Christine Murray's The Blind by David McLean (Book Review)
In one of the “preamble” poems Chris writes, of the norns,
that there are three weavers
they
are bird swipe
they
are bird shadow
black
eye
dart
roll-to
this
is not their place
Now I would be inclined to say that a book apparently about
them was precisely their place, and like all deities and semi-deities books are
the only place where they are to be found. So maybe the book is not about them,
or maybe they are an anachronism. After that reference on page two, page four
tells us that they are the furies, the well disposed, those whose eyes could
find the sin inside you and pick it out. (Sadly, they too also only exist in
books.)
Apart from that mythological digression, the book recounts
episodes from the life cycle, from the process of birth to the bullshit that is
marriage and relationships. The book touches on subjects that seem to range
from torture porn and abortion to genital mutilation, and if the fates are
furies, we remember that the job of the Eumenides was mostly to avenge sexual
wrongs and crimes committed against infants and women. (One assumes that they
were knackered after a day's work in ancient Athens).
The book, as noted, references the female life, seen as the
being dressed in the accouterments of
femininity and humanity, wearing a body, flesh, ideology. All of which
is prepared for one and adopted as in a ritual.
they
are weaving
they
are weaving me a new dress
they
are bent to their work
I
cannot move from/ this height that I have fallen from /body stretched out to
their vultures/ (collectors ?)
they
are weaving
they
are weaving me a new dress
they
are bent to their work
not
the clean halls of exile or death/ but here and now / they are operating on me/
I
cannot move my arm my hand my neck/ when I felt them coming I did not move/
(Note that the practitioner of the arts of medicine, along
with its ally the teacher, has become one of the primary knives of oppression
by which bodies and souls are subjugated, since the priest has been exposed as
a bluff. The priests of other gods are often still allowed to conduct their
oppressive rituals on account of the myopia associated with that depressing
rectitude to which I have above alluded.)

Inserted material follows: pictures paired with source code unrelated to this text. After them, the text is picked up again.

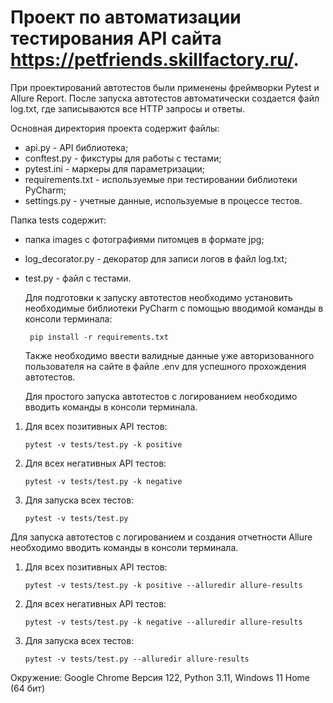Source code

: # Проект по автоматизации тестирования API сайта https://petfriends.skillfactory.ru/.

При проектирований автотестов были применены фреймворки Pytest и Allure Report.
После запуска автотестов автоматически создается файл log.txt, где записываются все HTTP запросы и ответы.

Основная директория проекта содержит файлы:

- api.py - API библиотека;
- conftest.py - фикстуры для работы с тестами;
- pytest.ini - маркеры для параметризации;
- requirements.txt - используемые при тестировании библиотеки PyCharm;
- settings.py - учетные данные, используемые в процессе тестов.

Папка tests содержит:

- папка images с фотографиями питомцев в формате jpg;
- log_decorator.py - декоратор для записи логов в файл log.txt;
- test.py - файл с тестами.

  Для подготовки к запуску автотестов необходимо установить необходимые библиотеки PyCharm с помощью вводимой команды в консоли терминала:

       pip install -r requirements.txt

  Также необходимо ввести валидные данные уже авторизованного пользователя на сайте в файле .env для успешного прохождения автотестов.
  

  Для простого запуска автотестов с логированием необходимо вводить команды в консоли терминала.
  

1. Для всех позитивных API тестов:

       pytest -v tests/test.py -k positive

2. Для всех негативных API тестов:

       pytest -v tests/test.py -k negative

3. Для запуска всех тестов:

       pytest -v tests/test.py


Для запуска автотестов с логированием и создания отчетности Allure необходимо вводить команды в консоли терминала.


1. Для всех позитивных API тестов:

       pytest -v tests/test.py -k positive --alluredir allure-results

2. Для всех негативных API тестов:

       pytest -v tests/test.py -k negative --alluredir allure-results

3. Для запуска всех тестов:

       pytest -v tests/test.py --alluredir allure-results

Окружение: Google Chrome Версия 122, Python 3.11, Windows 11 Home (64 бит)
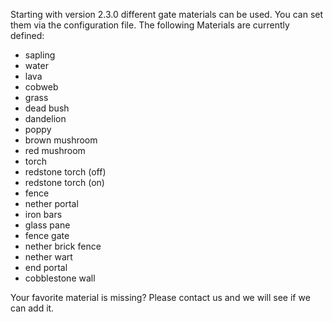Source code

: Starting with version 2.3.0 different gate materials can be used. You can set them via the configuration file. The following Materials are currently defined:

* sapling
* water
* lava
* cobweb
* grass
* dead bush
* dandelion
* poppy
* brown mushroom
* red mushroom
* torch
* redstone torch (off)
* redstone torch (on)
* fence
* nether portal
* iron bars
* glass pane
* fence gate
* nether brick fence
* nether wart
* end portal
* cobblestone wall


Your favorite material is missing? Please contact us and we will see if we can add it.

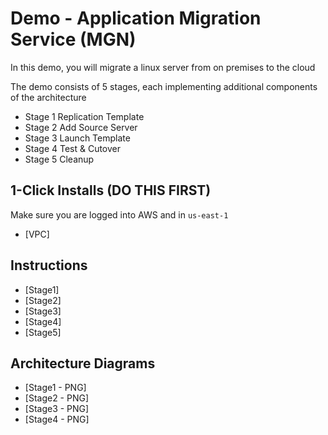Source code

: # Demo - Application Migration Service (MGN)

In this demo, you will migrate a linux server from on premises to the cloud

The demo consists of 5 stages, each implementing additional components of the architecture
- Stage 1 Replication Template
- Stage 2 Add Source Server
- Stage 3 Launch Template
- Stage 4 Test & Cutover
- Stage 5 Cleanup

## 1-Click Installs (DO THIS FIRST)

Make sure you are logged into AWS and in `us-east-1`

- [VPC]

## Instructions

- [Stage1]
- [Stage2]
- [Stage3]
- [Stage4]
- [Stage5]

## Architecture Diagrams

- [Stage1 - PNG]
- [Stage2 - PNG]
- [Stage3 - PNG]
- [Stage4 - PNG]


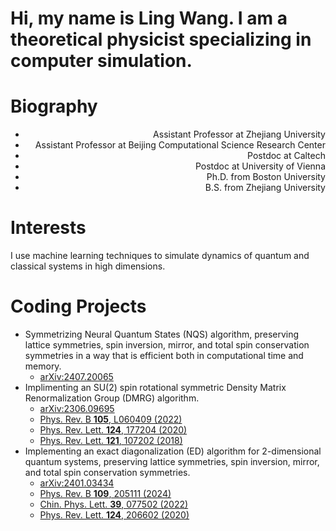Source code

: # Hi, my name is Ling Wang. I am a theoretical physicist specializing in computer simulation.

# Biography
- <div style="text-align: right"> Assistant Professor at Zhejiang University </div>
- <div style="text-align: right"> Assistant Professor at Beijing Computational Science Research Center </div>
- <div style="text-align: right"> Postdoc at Caltech </div>
- <div style="text-align: right"> Postdoc at University of Vienna </div>
- <div style="text-align: right"> Ph.D. from Boston University </div>
- <div style="text-align: right"> B.S. from Zhejiang University </div>

# Interests
I use machine learning techniques to simulate dynamics of quantum and classical systems in high dimensions. 

# Coding Projects
- Symmetrizing Neural Quantum States (NQS) algorithm, preserving lattice symmetries, spin inversion, mirror, and total spin conservation symmetries
  in a way that is efficient both in computational time and memory.
  - [arXiv:2407.20065](https://arxiv.org/abs/2407.20065)
- Implimenting an SU(2) spin rotational symmetric Density Matrix Renormalization Group (DMRG) algorithm.
  - [arXiv:2306.09695](https://arxiv.org/abs/2306.09695)
  - [Phys. Rev. B **105**, L060409 (2022)](https://journals.aps.org/prb/abstract/10.1103/PhysRevB.105.L060409)
  - [Phys. Rev. Lett. **124**, 177204 (2020)](https://journals.aps.org/prl/abstract/10.1103/PhysRevLett.124.177204)
  - [Phys. Rev. Lett. **121**, 107202 (2018)](https://doi.org/10.1103/PhysRevLett.121.107202)
- Implementing an exact diagonalization (ED) algorithm for 2-dimensional quantum systems, preserving lattice symmetries, spin inversion, mirror, and total spin conservation symmetries.
  - [arXiv:2401.03434](https://arxiv.org/abs/2401.03434)
  - [Phys. Rev. B **109**, 205111 (2024)](https://journals.aps.org/prb/abstract/10.1103/PhysRevB.109.205111)
  - [Chin. Phys. Lett. **39**, 077502 (2022)](https://iopscience.iop.org/article/10.1088/0256-307X/39/7/077502/meta)
  - <a href="https://journals.aps.org/prl/abstract/10.1103/PhysRevLett.124.206602" target='blank' rel="noopener noreferrer">Phys. Rev. Lett. **124**, 206602 (2020)</a>
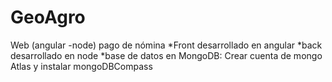 # GeoAgro
Web (angular -node) pago de nómina
*Front desarrollado en angular
*back desarrollado en node
*base de datos en MongoDB: Crear cuenta de mongo Atlas y instalar mongoDBCompass
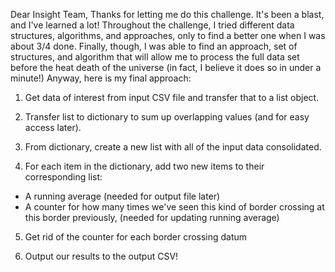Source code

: Dear Insight Team,
  Thanks for letting me do this challenge. It's been a blast, and I've learned
  a lot! Throughout the challenge, I tried different data structures, algorithms,
  and approaches, only to find a better one when I was about 3/4 done. Finally, though,
  I was able to find an approach, set of structures, and algorithm that will
  allow me to process the full data set before the heat death of the universe
  (in fact, I believe it does so in under a minute!) Anyway, here is my final approach:

1. Get data of interest from input CSV file and transfer that to a list object.

2. Transfer list to dictionary to sum up overlapping values (and for easy access later).

3. From dictionary, create a new list with all of the input data consolidated.

4. For each item in the dictionary, add two new items to their corresponding list:
  * A running average (needed for output file later)
  * A counter for how many times we've seen this kind of border crossing at this border previously, (needed for updating running average)

5. Get rid of the counter for each border crossing datum

6. Output our results to the output CSV!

This book, then, is difficult to adequately assess. Chris
herself takes a review as being a reading, and I am doing no more than giving
one possible interpretation. The book may have been intended to be about
something else, but I am guessing at a substantial womanly rage at the masking
in which we are expected to participate here in these diverse and fundamentally
identical societies in which we are obliged to live by some dodgy myth of a
contract. The cover illustration, which you will see as you buy it, shows the
three faces of the ladies as basically androgynous masks, teeth drawn back in a
rictus that might indicate rage or pain, more likely both.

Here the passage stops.